- [WHAT THE TASK REQUIRES]:
Scan the lines below for "some" and copy the matches.

Document images with source code
·····

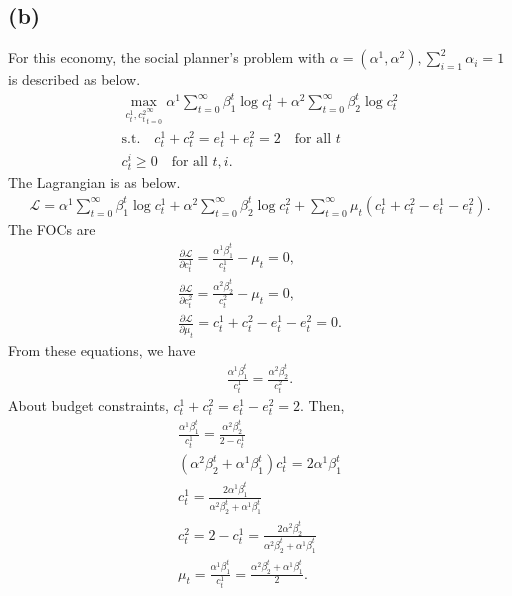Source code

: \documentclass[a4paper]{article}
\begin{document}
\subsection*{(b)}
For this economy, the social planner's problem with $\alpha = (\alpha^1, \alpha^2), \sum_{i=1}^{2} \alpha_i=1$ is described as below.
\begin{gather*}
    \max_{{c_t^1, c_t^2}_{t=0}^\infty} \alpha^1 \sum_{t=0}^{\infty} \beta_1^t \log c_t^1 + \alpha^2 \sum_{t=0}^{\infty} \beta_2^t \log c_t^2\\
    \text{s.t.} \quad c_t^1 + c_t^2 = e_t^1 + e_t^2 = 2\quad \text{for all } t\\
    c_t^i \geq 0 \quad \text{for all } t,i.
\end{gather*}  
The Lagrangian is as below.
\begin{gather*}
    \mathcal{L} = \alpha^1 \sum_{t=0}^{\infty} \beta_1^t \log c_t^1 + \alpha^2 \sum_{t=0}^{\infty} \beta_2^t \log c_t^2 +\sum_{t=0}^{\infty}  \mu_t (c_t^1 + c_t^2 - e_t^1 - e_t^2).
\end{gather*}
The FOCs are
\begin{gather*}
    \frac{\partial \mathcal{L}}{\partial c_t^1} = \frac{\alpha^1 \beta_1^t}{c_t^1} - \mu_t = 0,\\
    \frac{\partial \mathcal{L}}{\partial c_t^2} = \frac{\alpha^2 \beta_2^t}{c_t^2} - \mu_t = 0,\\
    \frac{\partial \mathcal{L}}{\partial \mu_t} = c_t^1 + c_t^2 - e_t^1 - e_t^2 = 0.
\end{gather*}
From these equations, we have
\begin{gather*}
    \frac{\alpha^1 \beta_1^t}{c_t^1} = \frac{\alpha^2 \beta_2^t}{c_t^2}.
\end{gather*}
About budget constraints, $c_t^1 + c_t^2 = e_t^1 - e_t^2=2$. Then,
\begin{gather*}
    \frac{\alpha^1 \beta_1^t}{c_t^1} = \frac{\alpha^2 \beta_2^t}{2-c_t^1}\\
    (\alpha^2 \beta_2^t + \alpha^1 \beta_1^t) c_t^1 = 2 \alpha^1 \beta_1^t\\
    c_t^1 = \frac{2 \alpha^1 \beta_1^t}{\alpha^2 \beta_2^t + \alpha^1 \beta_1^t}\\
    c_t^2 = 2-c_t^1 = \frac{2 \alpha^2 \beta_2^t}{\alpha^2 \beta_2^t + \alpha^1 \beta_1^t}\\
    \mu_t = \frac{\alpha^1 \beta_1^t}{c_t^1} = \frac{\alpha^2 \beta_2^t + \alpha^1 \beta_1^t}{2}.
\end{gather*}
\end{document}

·····

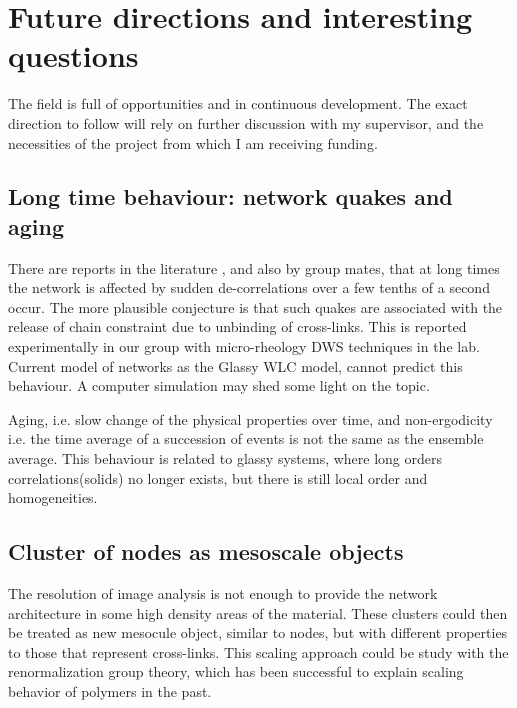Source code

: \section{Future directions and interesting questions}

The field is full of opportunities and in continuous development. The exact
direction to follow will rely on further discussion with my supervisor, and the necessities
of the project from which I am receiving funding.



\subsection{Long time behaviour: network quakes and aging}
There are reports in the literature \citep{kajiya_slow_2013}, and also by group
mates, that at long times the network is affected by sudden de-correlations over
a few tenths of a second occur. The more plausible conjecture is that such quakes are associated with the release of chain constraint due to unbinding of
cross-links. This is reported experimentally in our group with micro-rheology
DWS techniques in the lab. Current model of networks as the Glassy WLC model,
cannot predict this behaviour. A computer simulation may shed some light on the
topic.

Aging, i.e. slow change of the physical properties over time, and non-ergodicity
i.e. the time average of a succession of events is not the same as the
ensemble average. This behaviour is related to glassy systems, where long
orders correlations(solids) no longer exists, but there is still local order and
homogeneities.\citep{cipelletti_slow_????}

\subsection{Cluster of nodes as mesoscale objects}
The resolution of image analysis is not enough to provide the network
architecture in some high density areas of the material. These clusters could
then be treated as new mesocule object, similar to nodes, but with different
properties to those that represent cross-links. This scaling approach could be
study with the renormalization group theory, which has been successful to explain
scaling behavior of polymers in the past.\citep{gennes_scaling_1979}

·····

- [ANSWER TO THE PROBLEM]:
cannot predict this behaviour. A computer simulation may shed some light on the
architecture in some high density areas of the material. These clusters could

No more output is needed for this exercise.